Recall that a function \(f\) is Lipschitz continuous on a set \(S\) provided there exists \(K \ge 0\) so that for all \(x, y \in S\) with \(x \ne y\):
\[ \left\vert\frac {f(x)-f(y)}{x-y}\right\vert \le K.\]
Let \(f\) be a function which is differentiable on a closed interval \([a,b]\) and for which \(f’\) is continuous on \([a,b]\). Prove that \(f\) is Lipschitz continuous on \([a,b]\).
Hint: Use the Mean Value Theorem.
For any \(x, y \in [a,b]\) with \(x<y\), by the Mean Value Theorem, there exists \(c \in (x,y) \subseteq [a,b]\) so that
\[ \frac{f(x)-f(y)}{x-y} = f’(c). \]
As \(f’\) is continuous on the closed, bounded interval \([a,b]\) so too is \(\vert f’\vert \), so the set \(\left\{ \vert f’(c) \vert \;:\; c \in [a,b] \right\}\) is bounded above by some non-negative real number \(K \ge 0\).
Let \(x,y \in [a,b]\) with \(x < y\). Then there exists \(c \in [a,b]\) so that
\[ \left\vert \frac{f(x)-f(y)}{x-y} \right\vert = \vert f’(c) \vert \le K, \]

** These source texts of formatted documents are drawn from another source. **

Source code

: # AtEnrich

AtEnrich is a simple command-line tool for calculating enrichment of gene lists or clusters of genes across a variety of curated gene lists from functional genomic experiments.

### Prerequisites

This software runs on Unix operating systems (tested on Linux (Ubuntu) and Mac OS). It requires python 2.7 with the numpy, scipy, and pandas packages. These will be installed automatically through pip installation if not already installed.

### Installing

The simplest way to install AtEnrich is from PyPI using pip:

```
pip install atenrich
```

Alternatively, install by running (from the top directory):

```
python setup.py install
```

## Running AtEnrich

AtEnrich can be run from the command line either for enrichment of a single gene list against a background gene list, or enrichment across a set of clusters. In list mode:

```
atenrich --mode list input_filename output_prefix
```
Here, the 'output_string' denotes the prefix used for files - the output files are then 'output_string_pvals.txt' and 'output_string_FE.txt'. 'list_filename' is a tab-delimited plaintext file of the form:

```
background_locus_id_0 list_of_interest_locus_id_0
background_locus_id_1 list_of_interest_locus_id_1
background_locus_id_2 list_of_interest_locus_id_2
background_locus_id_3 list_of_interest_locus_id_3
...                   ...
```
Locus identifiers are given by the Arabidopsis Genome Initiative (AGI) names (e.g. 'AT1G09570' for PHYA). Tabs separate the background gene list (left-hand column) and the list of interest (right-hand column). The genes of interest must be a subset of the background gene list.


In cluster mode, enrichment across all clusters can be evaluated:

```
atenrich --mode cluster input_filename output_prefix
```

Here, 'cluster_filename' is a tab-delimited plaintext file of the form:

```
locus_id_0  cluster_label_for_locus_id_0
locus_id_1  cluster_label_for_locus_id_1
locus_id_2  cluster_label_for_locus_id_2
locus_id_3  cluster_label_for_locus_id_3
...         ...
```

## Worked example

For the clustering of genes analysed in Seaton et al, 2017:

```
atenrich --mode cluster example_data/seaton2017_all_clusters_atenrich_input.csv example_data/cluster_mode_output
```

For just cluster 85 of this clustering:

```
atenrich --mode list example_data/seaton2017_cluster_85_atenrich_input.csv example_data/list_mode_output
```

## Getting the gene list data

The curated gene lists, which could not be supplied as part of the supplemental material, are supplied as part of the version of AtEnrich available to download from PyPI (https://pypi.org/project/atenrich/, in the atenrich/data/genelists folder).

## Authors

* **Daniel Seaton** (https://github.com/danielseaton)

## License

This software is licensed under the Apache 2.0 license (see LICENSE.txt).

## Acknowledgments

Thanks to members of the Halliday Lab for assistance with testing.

Notice that if on the other hand \(x,y \in [a,b]\) and \(x > y\) then we still have that
\[ \left\vert \frac{f(x)-f(y)}{x-y} \right\vert = \left\vert \frac{f(y)-f(x)}{y-x} \right\vert \le K. \]
So \(f\) is Lipschitz continuous with constant \(K\).
Show that \(ex \le e^x\) for all \(x \in \mathbb R\).
Notice that \(e x \le e^x\) is true if and only if \(0 \le e^x - ex\). Let \(g(x) = e^x - ex\). Then \(g(1) = 0\). Notice that \(g'(x) = e^x - e\). When \(x < 1\), \(g'(x) < 0\) and when \(x > 1\), \(g'(x) > 0\).
Let \(x < 1\). Then \(g(x) \ge 0\), as it must be decreasing always until \(x = 1\), when it is its minimum value of \(0\). On the other hand, when \(x > 1\), the function is always increasing from its minimum value of \(0\), so \(g(x) \ge 0\) as well. So in all cases \(g(x) \ge 0\).
Let \(f\) be real-valued and differentiable on \(\mathbb R\), and let \(g(x) = f(x+1) - f(x)\). Suppose additionally that \(\lim_{x\to \infty} f'(x) = 0\).
Prove that \(\lim_{x\to\infty} g(x) = 0\).
Hint: Use the Mean Value Theorem.
Let \(\epsilon > 0\), so there exists \(M\) so that for all \(c > M\) we have that \(|f'(c)| < \epsilon\). Let \(x > M\), and consider the interval \([x, x+1]\). By the Mean Value Theorem, there exists an input \(c\) between \(x\) and \(x+1\) for which \(f'(c) = (f(x+1) - f(x))/1 = g(x)\). But then \(|g(x)| = |f'(c)| < \epsilon\) as \(c > x > M\). This holds for all \(x > M\) and all \(\epsilon > 0\), so \(\lim_{x \to \infty} g(x) = 0\).